Beginning with the line below that contains "3. Verificar email" and ending with the line that contains "4. Anotar **Service ID**", copy every line exactly. Copy nothing else.

(Source texts of formatted documents)
......
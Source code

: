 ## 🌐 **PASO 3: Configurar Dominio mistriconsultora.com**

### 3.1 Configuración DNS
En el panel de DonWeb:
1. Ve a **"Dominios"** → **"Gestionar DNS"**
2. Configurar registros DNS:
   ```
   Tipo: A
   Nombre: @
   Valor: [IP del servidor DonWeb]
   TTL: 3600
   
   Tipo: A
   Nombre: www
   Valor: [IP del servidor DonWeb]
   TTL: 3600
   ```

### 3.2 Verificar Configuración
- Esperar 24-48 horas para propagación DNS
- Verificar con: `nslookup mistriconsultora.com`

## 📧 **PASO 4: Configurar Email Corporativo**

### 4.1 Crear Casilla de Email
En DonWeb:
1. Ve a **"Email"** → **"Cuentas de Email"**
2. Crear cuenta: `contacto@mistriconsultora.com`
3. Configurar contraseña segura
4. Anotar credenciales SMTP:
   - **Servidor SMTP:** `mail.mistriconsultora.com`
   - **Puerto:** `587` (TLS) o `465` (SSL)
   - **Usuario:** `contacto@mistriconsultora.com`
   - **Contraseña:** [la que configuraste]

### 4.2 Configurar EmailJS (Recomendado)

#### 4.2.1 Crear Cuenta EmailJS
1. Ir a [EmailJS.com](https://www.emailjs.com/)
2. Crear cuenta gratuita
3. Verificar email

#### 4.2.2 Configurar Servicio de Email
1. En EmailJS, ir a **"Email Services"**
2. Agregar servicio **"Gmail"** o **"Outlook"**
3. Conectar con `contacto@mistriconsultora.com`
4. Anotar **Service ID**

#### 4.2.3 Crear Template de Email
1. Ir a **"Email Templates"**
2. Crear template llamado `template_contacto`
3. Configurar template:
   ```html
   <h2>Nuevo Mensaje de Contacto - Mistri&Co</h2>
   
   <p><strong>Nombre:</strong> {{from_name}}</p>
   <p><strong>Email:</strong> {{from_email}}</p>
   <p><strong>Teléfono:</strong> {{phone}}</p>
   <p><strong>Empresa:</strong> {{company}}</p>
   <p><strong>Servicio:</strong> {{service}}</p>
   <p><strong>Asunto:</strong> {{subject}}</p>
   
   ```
......
Task result:
3. Verificar email

#### 4.2.2 Configurar Servicio de Email
1. En EmailJS, ir a **"Email Services"**
2. Agregar servicio **"Gmail"** o **"Outlook"**
3. Conectar con `contacto@mistriconsultora.com`
4. Anotar **Service ID**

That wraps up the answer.